Everest Base Camp put everything into perspective, though. We left early in the morning for the drive up to Base Camp (5150 m) and seeing the sunlight play on the mountains was spectacular. Mount Everest, the highest mountain in the world, (which Tibetans call Qomolangma, translated as 'Mother of the Universe' or 'Goddess Mother of the Snows'), is sacred to Tibetans - for them, it is the Sacred Mother Goddess mountain, the Mother Goddess of all Gods. Together with the other two mountains that surround her, they create the triple Goddess. To stand on the prayer-flag covered peak at Base Camp on a crystal-clear day, feeling the sharp winds in our bones, was the experience
of a lifetime.
Our next stop, after EBC, was a village called Old Tingri - which, in terms of luxury, was a step below New Tingri. This time, we excitedly spotted a seductive sign 'Bathroom: 10 yuan' near our tiny rooms.
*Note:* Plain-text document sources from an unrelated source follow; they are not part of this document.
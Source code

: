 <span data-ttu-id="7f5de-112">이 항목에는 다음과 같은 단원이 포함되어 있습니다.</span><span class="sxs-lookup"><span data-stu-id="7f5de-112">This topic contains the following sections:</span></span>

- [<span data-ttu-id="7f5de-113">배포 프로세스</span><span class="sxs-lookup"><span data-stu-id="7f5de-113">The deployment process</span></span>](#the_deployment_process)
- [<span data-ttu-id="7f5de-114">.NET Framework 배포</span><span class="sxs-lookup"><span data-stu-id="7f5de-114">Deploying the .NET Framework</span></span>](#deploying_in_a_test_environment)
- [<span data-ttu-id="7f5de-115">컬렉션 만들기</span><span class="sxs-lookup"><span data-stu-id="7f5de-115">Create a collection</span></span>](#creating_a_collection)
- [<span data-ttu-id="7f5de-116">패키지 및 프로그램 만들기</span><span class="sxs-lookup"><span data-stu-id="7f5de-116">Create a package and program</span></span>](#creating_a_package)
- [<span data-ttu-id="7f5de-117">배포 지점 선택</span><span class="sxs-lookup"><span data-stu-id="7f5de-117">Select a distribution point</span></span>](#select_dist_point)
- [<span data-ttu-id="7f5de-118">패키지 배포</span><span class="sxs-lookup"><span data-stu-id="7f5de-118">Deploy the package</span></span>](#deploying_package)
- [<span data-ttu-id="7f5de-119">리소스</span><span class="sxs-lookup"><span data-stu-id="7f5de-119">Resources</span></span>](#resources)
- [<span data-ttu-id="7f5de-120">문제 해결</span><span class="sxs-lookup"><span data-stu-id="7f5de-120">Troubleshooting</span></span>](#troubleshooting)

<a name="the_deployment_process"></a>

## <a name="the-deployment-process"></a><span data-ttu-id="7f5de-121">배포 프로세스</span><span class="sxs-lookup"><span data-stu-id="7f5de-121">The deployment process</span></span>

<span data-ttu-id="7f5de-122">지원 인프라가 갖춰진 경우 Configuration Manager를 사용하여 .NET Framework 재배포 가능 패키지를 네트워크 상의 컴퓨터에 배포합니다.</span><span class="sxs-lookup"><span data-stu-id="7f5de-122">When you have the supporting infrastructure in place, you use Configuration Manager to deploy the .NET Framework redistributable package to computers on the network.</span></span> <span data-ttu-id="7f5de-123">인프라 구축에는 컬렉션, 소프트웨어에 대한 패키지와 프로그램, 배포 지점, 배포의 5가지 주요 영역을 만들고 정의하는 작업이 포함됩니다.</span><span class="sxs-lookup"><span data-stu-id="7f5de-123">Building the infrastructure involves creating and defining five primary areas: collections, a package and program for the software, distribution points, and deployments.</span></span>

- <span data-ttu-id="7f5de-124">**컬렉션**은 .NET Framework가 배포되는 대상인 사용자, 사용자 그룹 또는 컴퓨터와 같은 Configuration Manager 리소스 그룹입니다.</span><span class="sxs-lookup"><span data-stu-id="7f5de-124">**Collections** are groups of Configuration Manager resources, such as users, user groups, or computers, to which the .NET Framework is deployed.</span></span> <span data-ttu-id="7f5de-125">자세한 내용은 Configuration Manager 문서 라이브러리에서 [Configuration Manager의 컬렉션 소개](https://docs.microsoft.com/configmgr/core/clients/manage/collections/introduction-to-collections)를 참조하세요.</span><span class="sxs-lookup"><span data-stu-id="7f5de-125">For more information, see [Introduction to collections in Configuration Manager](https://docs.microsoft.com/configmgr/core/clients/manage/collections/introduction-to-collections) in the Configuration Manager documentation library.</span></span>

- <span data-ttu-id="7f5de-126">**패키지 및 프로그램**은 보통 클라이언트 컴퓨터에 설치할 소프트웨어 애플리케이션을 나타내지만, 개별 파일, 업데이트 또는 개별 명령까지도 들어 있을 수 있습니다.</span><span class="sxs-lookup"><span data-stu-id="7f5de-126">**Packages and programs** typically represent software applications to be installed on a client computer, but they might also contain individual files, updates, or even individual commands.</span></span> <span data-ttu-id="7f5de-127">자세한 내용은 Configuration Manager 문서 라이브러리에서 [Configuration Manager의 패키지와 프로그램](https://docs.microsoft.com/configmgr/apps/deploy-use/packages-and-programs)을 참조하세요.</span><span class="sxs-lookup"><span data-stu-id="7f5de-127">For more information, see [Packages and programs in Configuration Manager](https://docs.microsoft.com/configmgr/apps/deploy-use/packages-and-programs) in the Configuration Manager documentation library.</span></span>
Could it be - was there really a shower? Our hopes were to be shattered. We found out, via Jampa, that the bathroom was closed.... for the season. 'Please come back in April', should have been the sign overwriting the 10 yuan sign. Instead, we had to contend with an extremely putrid earth hole toilet, and the roaring of a generator half-way through the night, because this village only gets a ration of electricity at 9 pm, for a couple of hours. Nevertheless, as I woke up in my thermal sleeping bag with blankets on top in our shabby little room, the windows frozen, with the prospect of splashing some cold water onto my face, I smiled to myself. Despite everything, or maybe because of everything, I don't think I have ever been so happy. Yes, we may not have had a bathroom or water or warmth, we were dusty and hadn't washed our hair in days, but we had everything else: magnificent scenery, nature, sunshine, good company, enough food, laughter. It was all perfect, and how it was meant to be.
Our last day on the Freezeship Highway started with a long sermon in Tibetan from Jampa to Pupu, because Pupu had been drinking copious amounts of alcohol the previous night with fellow drivers, which incited Jamba to lecture Pupu on the state of sinking Tibetan morals - for hours. The best thing was that Emilie and I, not particularly apt in Tibetan, entertained each other by translating this monologue (Pupu did not reply to most of the sermon) into English, without knowing what they were actually saying. 'You should not drink so much!' 'Yeah yeah', 'It's bad for your health!' 'Yeah, whatever!' 'What about your wife?' etc etc. When the sermon finally stopped and I asked Jampa what they had been discussing in such earnest, I was amazed to find out that we were not that far off the mark!
The most amazing and emotional sight of the whole Highway arrived in the form of the last 5000 m pass. I just can't put it into words, so the pictures will have to suffice. To see the snow-covered Himalayas spread out in front of us, with the vastest amount of prayer flags, offerings, stone pyramids.... it was a religious experience. Natalie started crying, and for a change, Emilie and I shut up and just looked and felt the pure perfection that was all around us.
After another mania-fuelled drive down serpentine roads, accentuated by such classics as Pupu (who doesn't speak English, remember) screaming 'Fukkkk youuuuuuuu!' at a passing truck, we arrived in the sorry town of Zanghmu on the Nepalese border in the evening. The town is one long serpentine road which spreads out for kilometers, lined with hundreds upon hundreds of parked trucks (presumably waiting for the border to open), which caused us to crawl through the little dark town in something like two hours. Another crappy room, but this time with a hot communal shower which was very much appreciated, a warmer climate - and the biggest spider (dinner-plate size) I have seen in my entire life sitting on the wall in our room. Luckily a heroic Tibetan removed it for us. We left Tibet with heavy hearts the next morning, via taxi (the Tibetan and Nepalese borders are 9 km apart) and by foot (you have to cross a bridge by foot), to welcome new adventures, new people, and an almost tropical climate.